[Stored items from a collection]
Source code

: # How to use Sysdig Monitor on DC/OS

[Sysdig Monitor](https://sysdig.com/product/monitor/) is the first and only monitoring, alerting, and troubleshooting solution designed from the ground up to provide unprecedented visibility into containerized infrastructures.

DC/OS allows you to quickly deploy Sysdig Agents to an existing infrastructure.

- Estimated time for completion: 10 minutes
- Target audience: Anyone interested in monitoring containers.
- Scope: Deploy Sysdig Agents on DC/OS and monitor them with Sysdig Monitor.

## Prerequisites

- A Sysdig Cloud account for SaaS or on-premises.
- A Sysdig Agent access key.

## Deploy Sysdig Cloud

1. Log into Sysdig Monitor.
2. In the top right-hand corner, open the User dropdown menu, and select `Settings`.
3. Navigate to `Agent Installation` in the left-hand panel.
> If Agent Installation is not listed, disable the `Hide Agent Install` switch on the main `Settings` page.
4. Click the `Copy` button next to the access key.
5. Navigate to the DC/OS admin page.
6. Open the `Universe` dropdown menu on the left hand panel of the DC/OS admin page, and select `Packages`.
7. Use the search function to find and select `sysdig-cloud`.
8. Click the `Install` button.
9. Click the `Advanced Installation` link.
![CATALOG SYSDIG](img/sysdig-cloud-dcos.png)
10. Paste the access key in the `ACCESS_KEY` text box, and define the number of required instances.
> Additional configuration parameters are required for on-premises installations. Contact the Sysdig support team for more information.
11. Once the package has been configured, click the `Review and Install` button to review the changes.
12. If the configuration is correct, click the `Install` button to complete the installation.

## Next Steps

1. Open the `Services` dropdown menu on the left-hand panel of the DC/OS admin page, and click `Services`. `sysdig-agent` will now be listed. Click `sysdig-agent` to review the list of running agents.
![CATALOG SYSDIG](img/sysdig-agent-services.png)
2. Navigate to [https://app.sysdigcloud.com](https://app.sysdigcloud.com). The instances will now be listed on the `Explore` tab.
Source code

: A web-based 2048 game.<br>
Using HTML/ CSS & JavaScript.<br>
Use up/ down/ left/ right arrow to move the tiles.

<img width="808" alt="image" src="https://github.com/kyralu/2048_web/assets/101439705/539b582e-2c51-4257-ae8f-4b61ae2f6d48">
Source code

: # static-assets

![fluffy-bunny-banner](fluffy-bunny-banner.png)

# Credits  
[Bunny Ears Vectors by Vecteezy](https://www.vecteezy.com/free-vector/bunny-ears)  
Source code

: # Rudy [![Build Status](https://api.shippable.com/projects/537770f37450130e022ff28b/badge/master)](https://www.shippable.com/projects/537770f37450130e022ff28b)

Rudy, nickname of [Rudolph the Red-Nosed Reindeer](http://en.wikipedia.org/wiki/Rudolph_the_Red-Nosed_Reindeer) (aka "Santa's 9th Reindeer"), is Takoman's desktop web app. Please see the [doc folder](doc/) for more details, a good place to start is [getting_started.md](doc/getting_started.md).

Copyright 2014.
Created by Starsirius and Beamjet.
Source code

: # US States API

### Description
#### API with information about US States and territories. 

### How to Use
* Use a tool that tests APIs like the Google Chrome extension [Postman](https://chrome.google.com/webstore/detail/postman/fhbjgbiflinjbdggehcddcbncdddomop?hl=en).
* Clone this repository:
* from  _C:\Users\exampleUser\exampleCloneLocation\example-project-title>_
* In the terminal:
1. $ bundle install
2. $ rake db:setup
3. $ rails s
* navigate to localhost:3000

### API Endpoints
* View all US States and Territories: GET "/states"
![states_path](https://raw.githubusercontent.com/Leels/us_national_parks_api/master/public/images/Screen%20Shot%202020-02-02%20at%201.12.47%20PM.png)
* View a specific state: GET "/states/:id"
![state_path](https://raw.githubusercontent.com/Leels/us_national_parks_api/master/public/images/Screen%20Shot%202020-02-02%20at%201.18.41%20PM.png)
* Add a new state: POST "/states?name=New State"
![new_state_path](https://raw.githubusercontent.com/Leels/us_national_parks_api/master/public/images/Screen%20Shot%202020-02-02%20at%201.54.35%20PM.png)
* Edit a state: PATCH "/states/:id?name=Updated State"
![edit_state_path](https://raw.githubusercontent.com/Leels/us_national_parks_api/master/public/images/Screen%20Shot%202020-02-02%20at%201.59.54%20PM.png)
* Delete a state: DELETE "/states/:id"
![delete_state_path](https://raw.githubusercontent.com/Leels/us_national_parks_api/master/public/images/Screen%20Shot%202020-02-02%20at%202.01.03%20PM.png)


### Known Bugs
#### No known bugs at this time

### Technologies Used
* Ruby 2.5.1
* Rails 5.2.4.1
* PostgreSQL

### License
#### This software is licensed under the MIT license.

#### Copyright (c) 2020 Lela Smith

Exercise requirements -> Whenever a line of the data above includes the word "Screen", copy that line.

Exercise answer ->
![states_path](https://raw.githubusercontent.com/Leels/us_national_parks_api/master/public/images/Screen%20Shot%202020-02-02%20at%201.12.47%20PM.png)
![state_path](https://raw.githubusercontent.com/Leels/us_national_parks_api/master/public/images/Screen%20Shot%202020-02-02%20at%201.18.41%20PM.png)
![new_state_path](https://raw.githubusercontent.com/Leels/us_national_parks_api/master/public/images/Screen%20Shot%202020-02-02%20at%201.54.35%20PM.png)
![edit_state_path](https://raw.githubusercontent.com/Leels/us_national_parks_api/master/public/images/Screen%20Shot%202020-02-02%20at%201.59.54%20PM.png)
![delete_state_path](https://raw.githubusercontent.com/Leels/us_national_parks_api/master/public/images/Screen%20Shot%202020-02-02%20at%202.01.03%20PM.png)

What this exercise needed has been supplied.